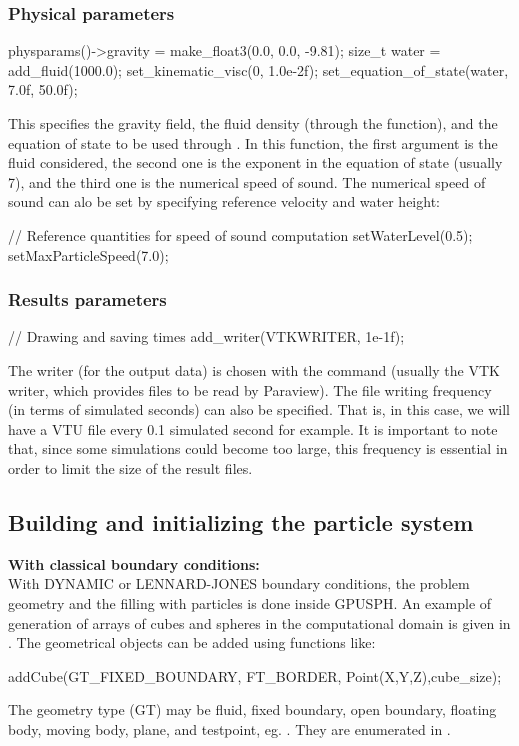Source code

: \subsubsection{Physical parameters}
\begin{ccode}
physparams()->gravity = make_float3(0.0, 0.0, -9.81);
size_t water = add_fluid(1000.0);
set_kinematic_visc(0, 1.0e-2f);
set_equation_of_state(water, 7.0f, 50.0f);
\end{ccode} 
This specifies the gravity field, the fluid density 
(through the  function),
and the equation of state to be used through .
In this function, the first argument is the fluid considered,
the second one is the exponent in the equation of state (usually 7),
and the third one is the numerical speed of sound.
The numerical speed of sound can alo be set by specifying reference
velocity and water height:
\begin{ccode}
// Reference quantities for speed of sound computation
setWaterLevel(0.5);
setMaxParticleSpeed(7.0);
\end{ccode} 
   
\subsubsection{Results parameters}
\begin{ccode}
  // Drawing and saving times
  add_writer(VTKWRITER, 1e-1f);
\end{ccode} 
The writer (for the output data) is chosen with the 
command (usually the VTK writer, which provides files to be read by Paraview).  
The file writing frequency (in terms of simulated seconds) can also be specified. 
That is, in this case, we will have a VTU file every 0.1 simulated second for example. 
It is important to note that, since some simulations could become 
too large, this frequency is essential in order to limit the size of the result files.\\


\subsection{Building and initializing the particle system}

\textbf{With classical boundary conditions:}\\

With DYNAMIC or LENNARD-JONES boundary conditions, the
problem geometry and the filling with particles is done
inside GPUSPH. An example of generation of arrays
of cubes and spheres in the computational domain is given in
. 
The geometrical objects can be added using functions like:
\begin{ccode}
addCube(GT_FIXED_BOUNDARY, FT_BORDER,
             Point(X,Y,Z),cube_size);
\end{ccode}
The geometry type (GT) may be fluid, fixed boundary, open boundary, 
floating body, moving body, plane, and testpoint, eg. . 
They are enumerated in .\\


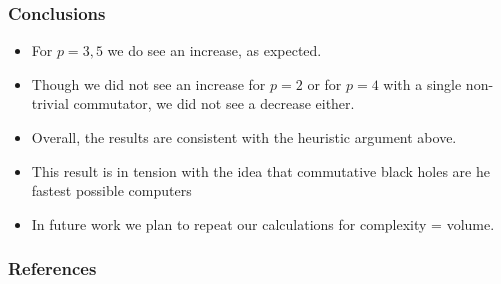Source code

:\documentclass[10pt]{beamer}
\begin{document}
\begin{frame}
\frametitle{Conclusions}

\begin{itemize}

\item For $p=3,5$ we do see an increase, as expected.

\item Though we did not see an increase for $p=2$ or for $p=4$ with a single non-trivial commutator, we did not see a decrease either.

\item Overall, the results are consistent with the heuristic argument above.

\item This result is in tension with the idea that commutative black holes are he fastest possible computers

\item In future work we plan to repeat our calculations for complexity = volume.

\end{itemize}

\end{frame}

\begin{frame}
\frametitle{References}

\footnotesize %

\end{frame}
\end{document}

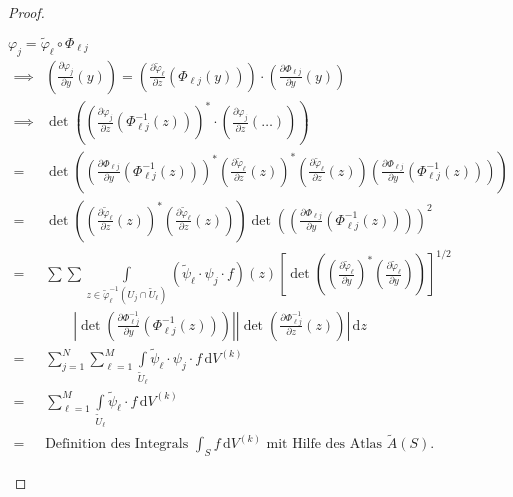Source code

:\begin{theorem}[Satz]
\begin{proof}
    \begin{notice*}[Nebenrechnung:] $\varphi_j = \widetilde{\varphi}_\ell \circ \Phi_{\ell j}$
      \begin{align*}
        \implies& \left( \frac{\partial \varphi_j}{\partial y}(y) \right) = \left( \frac{\partial \widetilde{\varphi}_\ell}{\partial z} (\Phi_{\ell j}(y)) \right) \cdot \left( \frac{\partial \Phi_{\ell j}}{\partial y}(y) \right) \\
        \implies& \det \left( \left( \frac{\partial \varphi_j}{\partial z} (\Phi_{\ell j}^{-1}(z)) \right)^* \cdot \left( \frac{\partial \varphi_j}{\partial z} (\ldots) \right) \right) \\
        =& \det \left(
          \left( \frac{\partial \Phi_{\ell j}}{\partial y}(\Phi_{\ell j}^{-1}(z)) \right)^*
          \left( \frac{\partial \widetilde{\varphi}_\ell}{\partial z} (z) \right)^*
          \left( \frac{\partial \widetilde{\varphi}_\ell}{\partial z} (z) \right)
          \left( \frac{\partial \Phi_{\ell j}}{\partial y}(\Phi_{\ell j}^{-1}(z)) \right)
        \right) \\
        =& \det \left(
          \left( \frac{\partial \widetilde{\varphi}_\ell}{\partial z} (z) \right)^*
          \left( \frac{\partial \widetilde{\varphi}_\ell}{\partial z} (z) \right)
        \right)
        \det \left(
          \left( \frac{\partial \Phi_{\ell j}}{\partial y}(\Phi_{\ell j}^{-1}(z)) \right)
        \right)^2 \\
        =& \sum \sum \int\limits_{z \in \widetilde{\varphi}_\ell^{-1}(U_j \cap \widetilde{U}_\ell)}
        \left(\widetilde{\psi}_\ell \cdot \psi_j \cdot f\right)(z)
        \left[ \det \left( \left( \frac{\partial \widetilde{\varphi}_\ell}{\partial y} \right)^* \left( \frac{\partial \widetilde{\varphi}_\ell}{\partial y} \right) \right) \right]^{1/2} \\
        &\qquad
        \left| \det\left( \frac{\partial \Phi_{\ell j}^{-1}}{\partial y} (\Phi_{\ell j}^{-1}(z)) \right) \right|
        \left| \det\left( \frac{\partial \Phi_{\ell j}^{-1}}{\partial z} (z) \right) \right|
        \, \mathrm{d}z \\
        =& \sum\limits_{j=1}^{N} \sum\limits_{\ell = 1}^{M} \int\limits_{\widetilde{U}_\ell} \widetilde{\psi}_\ell \cdot \psi_j \cdot f \, \mathrm{d}V^{(k)} \\
        =& \sum\limits_{\ell = 1}^{M} \int\limits_{\widetilde{U}_\ell} \widetilde{\psi}_\ell \cdot f \, \mathrm{d}V^{(k)} \\
        =& \text{Definition des Integrals $\int_S f \, \mathrm{d}V^{(k)}$ mit Hilfe des Atlas $\widetilde{A}(S)$.}
      \end{align*}
    \end{notice*}
  \end{proof}
\end{theorem}

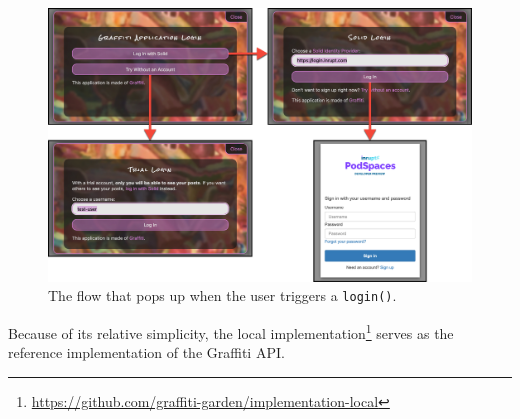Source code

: \begin{figure}[ht]
    \includegraphics[width=\textwidth]{figures/login.jpg}
    \caption{The flow that pops up when the user triggers a \texttt{login()}.}
    \label{above-and-below:figure:login}
\end{figure}

Because of its relative simplicity, the local implementation\footnote{
    \url{https://github.com/graffiti-garden/implementation-local}
} serves as the reference implementation of the Graffiti API.







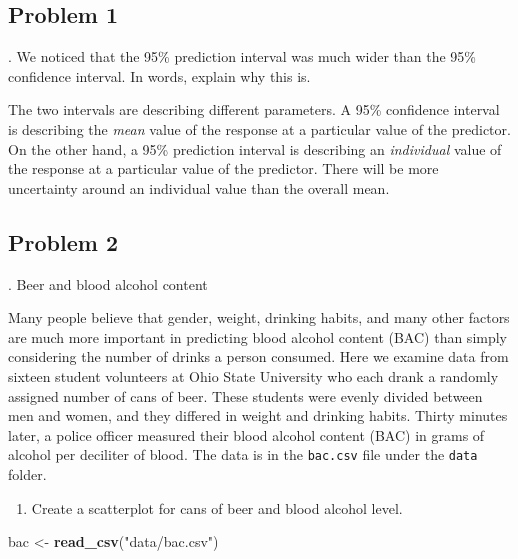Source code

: \documentclass[
]{book}
\newenvironment{Shaded}{\begin{snugshade}}{\end{snugshade}}
\newcommand{\KeywordTok}[1]{\textcolor[rgb]{0.13,0.29,0.53}{\textbf{#1}}}
\newcommand{\NormalTok}[1]{#1}
\newcommand{\StringTok}[1]{\textcolor[rgb]{0.31,0.60,0.02}{#1}}
\providecommand{\tightlist}{%
  \setlength{\itemsep}{0pt}\setlength{\parskip}{0pt}}
\begin{document}
\hypertarget{problem-1-26}{%
\subsection{Problem 1}\label{problem-1-26}}

. We noticed that the 95\% prediction interval was much wider than the 95\% confidence interval. In words, explain why this is.

The two intervals are describing different parameters. A 95\% confidence interval is describing the \emph{mean} value of the response at a particular value of the predictor. On the other hand, a 95\% prediction interval is describing an \emph{individual} value of the response at a particular value of the predictor. There will be more uncertainty around an individual value than the overall mean.

\hypertarget{problem-2-24}{%
\subsection{Problem 2}\label{problem-2-24}}

. Beer and blood alcohol content

Many people believe that gender, weight, drinking habits, and many other factors are much more important in predicting blood alcohol content (BAC) than simply considering the number of drinks a person consumed. Here we examine data from sixteen student volunteers at Ohio State University who each drank a randomly assigned number of cans of beer. These students were evenly divided between men and women, and they differed in weight and drinking habits. Thirty minutes later, a police officer measured their blood alcohol content (BAC) in grams of alcohol per deciliter of blood. The data is in the \texttt{bac.csv} file under the \texttt{data} folder.

\begin{enumerate}
\def\labelenumi{\alph{enumi}.}
\tightlist
\item
  Create a scatterplot for cans of beer and blood alcohol level.
\end{enumerate}

\begin{Shaded}
\begin{Highlighting}[]
\NormalTok{bac <-}\StringTok{ }\KeywordTok{read_csv}\NormalTok{(}\StringTok{"data/bac.csv"}\NormalTok{)}
\end{Highlighting}
\end{Shaded}
\end{document}
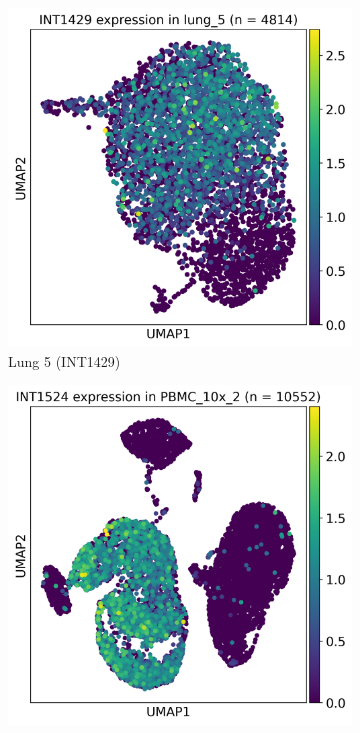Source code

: \begin{figure}[htbp]
    \centering
    \begin{subfigure}{0.45\textwidth}
        \centering
        \includegraphics[width=\textwidth]{images/intergenicSpecificExamples/INT1429_lung_5.png}
        \caption{Lung 5 (INT1429)}
    \end{subfigure}
    \hfill
    \begin{subfigure}{0.45\textwidth}
        \centering
        \includegraphics[width=\textwidth]{images/intergenicSpecificExamples/INT1524_PBMC_10x_2.png}

\end{subfigure}
\end{figure}
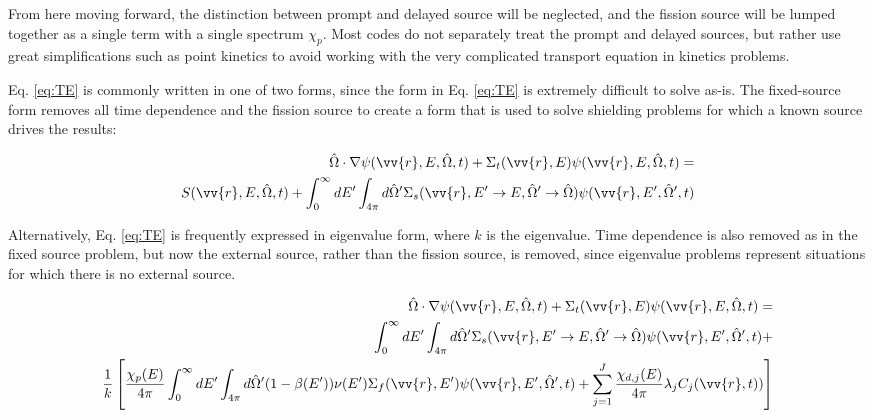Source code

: \documentclass[10pt]{article}
\begin{document}
\begin{flushleft}
From here moving forward, the distinction between prompt and delayed source will be neglected, and the fission source will be lumped together as a single term with a single spectrum \(\chi_p\). Most codes do not separately treat the prompt and delayed sources, but rather use great simplifications such as point kinetics to avoid working with the very complicated transport equation in kinetics problems. 

Eq. \eqref{eq:TE} is commonly written in one of two forms, since the form in Eq. \eqref{eq:TE} is extremely difficult to solve as-is. The fixed-source form removes all time dependence and the fission source to create a form that is used to solve shielding problems for which a known source drives the results:

\begin{equation}
\label{eq:TE_fixedsource}
\begin{aligned}
 \hat{\Omega}\cdot\nabla\psi(\vv{r}, E, \hat{\Omega},t) + 
 \Sigma_t(\vv{r},E)\psi(\vv{r}, E, \hat{\Omega},t) = \\
S(\vv{r}, E, \hat{\Omega},t) + \int_{0}^{\infty}dE' \int_{4\pi}^{ } d\hat{\Omega}' \Sigma_s(\vv{r}, E'\rightarrow E, \hat{\Omega}'\rightarrow\hat{\Omega})\psi(\vv{r}, E', \hat{\Omega}',t)\\
\end{aligned}
\end{equation}

Alternatively, Eq. \eqref{eq:TE} is frequently expressed in eigenvalue form, where \(k\) is the eigenvalue. Time dependence is also removed as in the fixed source problem, but now the external source, rather than the fission source, is removed, since eigenvalue problems represent situations for which there is no external source.

\begin{equation}
\label{eq:TE_eigenvalue}
\begin{aligned}
 \hat{\Omega}\cdot\nabla\psi(\vv{r}, E, \hat{\Omega},t) + 
 \Sigma_t(\vv{r},E)\psi(\vv{r}, E, \hat{\Omega},t) = \\
\int_{0}^{\infty}dE' \int_{4\pi}^{ } d\hat{\Omega}' \Sigma_s(\vv{r}, E'\rightarrow E, \hat{\Omega}'\rightarrow\hat{\Omega})\psi(\vv{r}, E', \hat{\Omega}',t) + \\
 \frac{1}{k}\left\lbrack\frac{\chi_p(E)}{4\pi} \int_{0}^{\infty} dE'\int_{4\pi}^{} d\hat{\Omega}'(1-\beta(E'))\nu(E')\Sigma_f(\vv{r}, E')\psi(\vv{r}, E', \hat{\Omega}',t) + 
 \sum_{j = 1}^{J} \frac{\chi_{d,j}(E)}{4\pi} \lambda_j C_j(\vv{r}, t))\right\rbrack
\end{aligned}
\end{equation}


\end{flushleft}
\end{document}
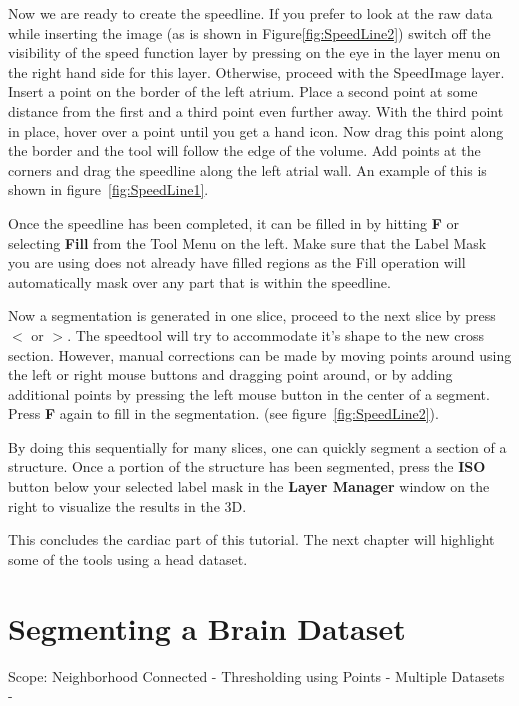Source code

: \documentclass[fleqn,11pt,openany]{book}
\begin{document}
Now we are ready to create the speedline.  If you prefer to look at the raw data while inserting the image (as is shown in Figure\ref{fig:SpeedLine2}) switch off the visibility of the speed function layer by pressing on the eye in the layer menu on the right hand side for this layer.  Otherwise, proceed with the SpeedImage layer.  Insert a point on the border of the left atrium.  Place a second point at some distance from the first and a third point even further away. With the third point in place, hover over a point until you get a hand icon.  Now drag this point along the border and the tool will follow the edge of the volume. Add points at the corners and drag the speedline along the left atrial wall. An example of this is shown in figure~\ref{fig:SpeedLine1}. 

Once the speedline has been completed, it can be filled in by hitting {\bf F} or selecting {\bf Fill} from the Tool Menu on the left. Make sure that the Label Mask you are using does not already have filled regions as the Fill operation will automatically mask over any part that is within the speedline.

Now a segmentation is generated in one slice, proceed to the next slice by press {\bf $<$} or {\bf $>$}. The speedtool will try to accommodate it's shape to the new cross section. However, manual corrections can be made by moving points around using the left or right mouse buttons and dragging point around, or by adding additional points by pressing the left mouse button in the center of a segment. Press {\bf F} again to fill in the segmentation. (see figure~\ref{fig:SpeedLine2}).

By doing this sequentially for many slices, one can quickly segment a section of a structure. Once a portion of the structure has been segmented, press the {\bf ISO \Forward} button below your selected label mask in the {\bf Layer Manager} window on the right to visualize the results in the 3D.

This concludes the cardiac part of this tutorial. The next chapter will highlight some of the tools using a head dataset.


\chapter{Segmenting a Brain Dataset}

\begin{introduction}
Scope: Neighborhood Connected - Thresholding using Points - Multiple Datasets - 
\end{introduction}
\end{document}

**PROBLEM REQUIREMENTS**
Could you report every line of the material that contains the string "single"?

**YOUR RESPONSE**
\item Though we did not see an increase for $p=2$ or for $p=4$ with a single non-trivial commutator, we did not see a decrease either.
From here moving forward, the distinction between prompt and delayed source will be neglected, and the fission source will be lumped together as a single term with a single spectrum \(\chi_p\). Most codes do not separately treat the prompt and delayed sources, but rather use great simplifications such as point kinetics to avoid working with the very complicated transport equation in kinetics problems. 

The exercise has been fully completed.